Board Finds Respondent Failed to Support Property's Assessed Value with Comparable Sales

Excerpts of the Board's Determination follow:

Turning to the case at hand, both parties agree the 2011 assessment under appeal increased over 5% from the 2010 assessment. They further agree the Respondent has the burden of proof.

Mr. McDavid testified that he made a site visit on April 22, 2010, to pick up an addition to the residence. He failed to point out or explain to what extent the addition made the property different or how it affected the true tax value of the property. This information could have been important in determining which party had the burden of proof had it been provided. I. C. § 6-1.1-15-17 states the 5% increase from year to year is compared to the same property. I. C. § 6-1.1-15-17 would not apply to a property that had been sufficiently changed. The Respondent, therefore, has the burden of proving that the subject’s March 1, 2011, assessment is correct.


As stated above, Mr. McDavid testified that he made a site visit on April 22, 2010, to pick up an addition to the residence. He failed to explain how the value he arrived at after the visit demonstrates the current assessment is an accurate market value-in-use.

Mr.
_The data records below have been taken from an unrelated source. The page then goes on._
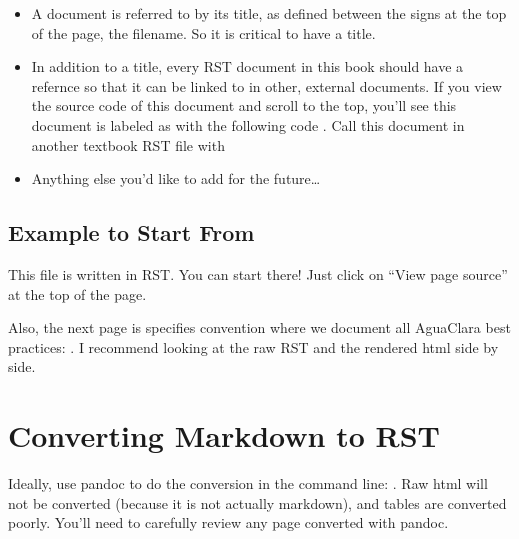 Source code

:\documentclass[letterpaper,10pt,english]{sphinxmanual}
\begin{document}
\begin{itemize}
\item {} 
A document is referred to by its title, as defined between the \sphinxcode{\sphinxupquote{*****}} signs at the top of the page,  the filename. So it is critical to have a title.

\item {} 
In addition to a title, every RST document in this book should have a refernce so that it can be linked to in other, external documents. If you view the source code of this document and scroll to the top, you’ll see this document is labeled as  with the following code . Call this document in another textbook RST file with 

\item {} 
Anything else you’d like to add for the future…

\end{itemize}


\subsection{Example to Start From}
\label{\detokenize{Textbook_Creation_Help/rst_intro:example-to-start-from}}\label{\detokenize{Textbook_Creation_Help/rst_intro:id7}}
This file is written in RST. You can start there! Just click on “View page source” at the top of the page.

Also, the next page is specifies convention where we document all AguaClara best practices: . I recommend looking at the raw RST and the rendered html side by side.


\section{Converting Markdown to RST}
\label{\detokenize{Textbook_Creation_Help/rst_intro:converting-markdown-to-rst}}\label{\detokenize{Textbook_Creation_Help/rst_intro:converting-md-to-rst}}
Ideally, use pandoc to do the conversion in the command line: .
Raw html will not be converted (because it is not actually markdown), and tables are converted poorly.
You’ll need to carefully review any page converted with pandoc.
\end{document}
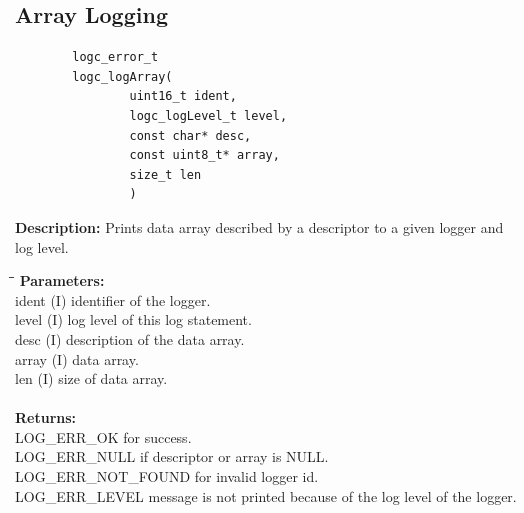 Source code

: \documentclass[a4paper, titlepage, 11pt]{article}
\begin{document}
\newpage

\subsection{Array Logging}

\small
\begin{verbatim}
        logc_error_t
        logc_logArray(
                uint16_t ident,
                logc_logLevel_t level,
                const char* desc,
                const uint8_t* array,
                size_t len
                )
\end{verbatim}
\normalsize
\textbf{Description:} Prints data array described by a descriptor to a given logger and log level.
\begin{tabbing}
\hspace*{1cm}\=\hspace*{2cm}\=\hspace*{0,6cm}\= \kill
\textbf{Parameters:} \\
\> ident \> (I) identifier of the logger. \\
\> level \> (I) log level of this log statement. \\
\> desc \> (I) description of the data array. \\
\> array \> (I) data array. \\
\> len \> (I) size of data array. \\ \\
\textbf{Returns:} \\
\> LOG\_ERR\_OK for success. \\
\> LOG\_ERR\_NULL if descriptor or array is NULL. \\
\> LOG\_ERR\_NOT\_FOUND for invalid logger id. \\
\> LOG\_ERR\_LEVEL message is not printed because of the log level of the logger. \\ \\ \\
\end{tabbing}
\end{document}
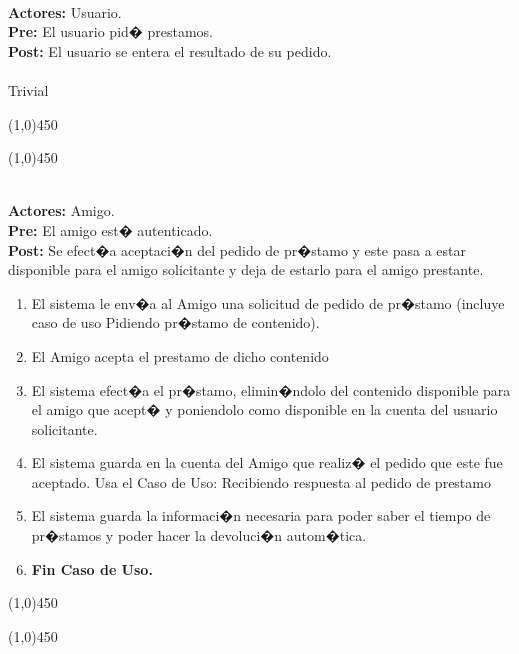 \documentclass[11pt, a4paper, spanish]{article}
\begin{document}
 \\
\textbf{Actores:} Usuario. \\
\textbf{Pre:} El usuario pid� prestamos. \\
\textbf{Post:} El usuario se entera el resultado de su pedido.\\
\\
	Trivial\\
\begin{center} \line(1,0){450} \end{center}
\newpage
\begin{center} \line(1,0){450} \end{center}

 \\
\textbf{Actores:} Amigo. \\
\textbf{Pre:} El amigo est� autenticado. \\
\textbf{Post:} Se efect�a aceptaci�n del pedido de pr�stamo y este pasa a estar disponible para el amigo solicitante y deja de estarlo para el amigo prestante.\\
\begin{enumerate}

	\item El sistema le env�a al Amigo una solicitud de pedido de pr�stamo (incluye caso de uso Pidiendo pr�stamo de contenido).
	\item El Amigo acepta el prestamo de dicho contenido
	\item El sistema efect�a el pr�stamo, elimin�ndolo del contenido disponible para el amigo que acept� y poniendolo como disponible en la cuenta del usuario solicitante.
	\item El sistema guarda en la cuenta del Amigo que realiz� el pedido que este fue aceptado. Usa el Caso de Uso: Recibiendo respuesta al pedido de prestamo
	\item El sistema guarda la informaci�n necesaria para poder saber el tiempo de pr�stamos y poder hacer la devoluci�n autom�tica.
	\item \textbf{Fin Caso de Uso.}
\end{enumerate}
\begin{center} \line(1,0){450} \end{center}
\newpage
\begin{center} \line(1,0){450} \end{center}
\end{document}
McDavid claimed the Petitioner presented no evidence to justify a change in the assessment, and therefore, the PTABOA made no change to the assessment. Again, this is not probative evidence to support the contention that current assessment is an accurate market value-in-use.

Mr. McDavid asserted the Petitioner contacted him by phone on July 17, 2012, to agree with the changes in the assessment that decreased the assessment to $308,500. He also stated he mailed Mr. Whipp a Form 11 with the $308,500 assessment shown on it. The Form 11 is dated September 17, 2012. Mr. Whipp’s petition to the Board is dated November 21, 2011. Mr. Whipp testified he did not withdraw his petition to the Board at any time. There is nothing in the record, with the exception of Mr. McDavid’s testimony which Mr. Whipp rebutted, that supports the allegation that Mr. Whipp agreed to the amount of $308,500 as suggested by the Respondent. The Board did not receive notice from Mr. Whipp that he wanted to withdrawal his petition.

The Petitioner presented several properties he claimed had sold with the exception of one, from values of $110,000 to $193,000. The sale dates range from May 27, 2011 to June 28, 2012. While the Petitioner brought out a few isolated facts about how the subject property and the sold properties compared to one another, the Petitioner failed to provide the kind of detailed facts and analysis that would be required to establish how the value-in-use of the properties truly compares. A party is responsible for explaining the characteristics of the subject property, how those characteristics compared to those of the purportedly comparable property, and how any differences affected the relevant market values-in-use of the properties. Without sufficient, meaningful facts and analysis, conclusory comparisons are not probative evidence. See Long, 821 N.E.2d at 470-471; Fidelity Federal Savings & Loan v. Jennings Co. Assessor, 836 N.E.2d 1075, 1082 (Ind. Tax Ct. 2005). The Petitioner did not provide a prima facie case to support his contended value.


In other cases where the Respondent had the burden to prove the assessment is correct and the Respondent failed to carry that burden, the Board has ordered that the assessment be returned to the assessed value of the year before. In this case doing so reduces the assessment to $239,800.

To the extent that the Petitioner sought an even lower assessed value, he had the burden to prove it. He did not do so. His evidence regarding the alleged comparables and his interpretation of the income approach were not probative and did not support his request to lower the assessment to $190,347.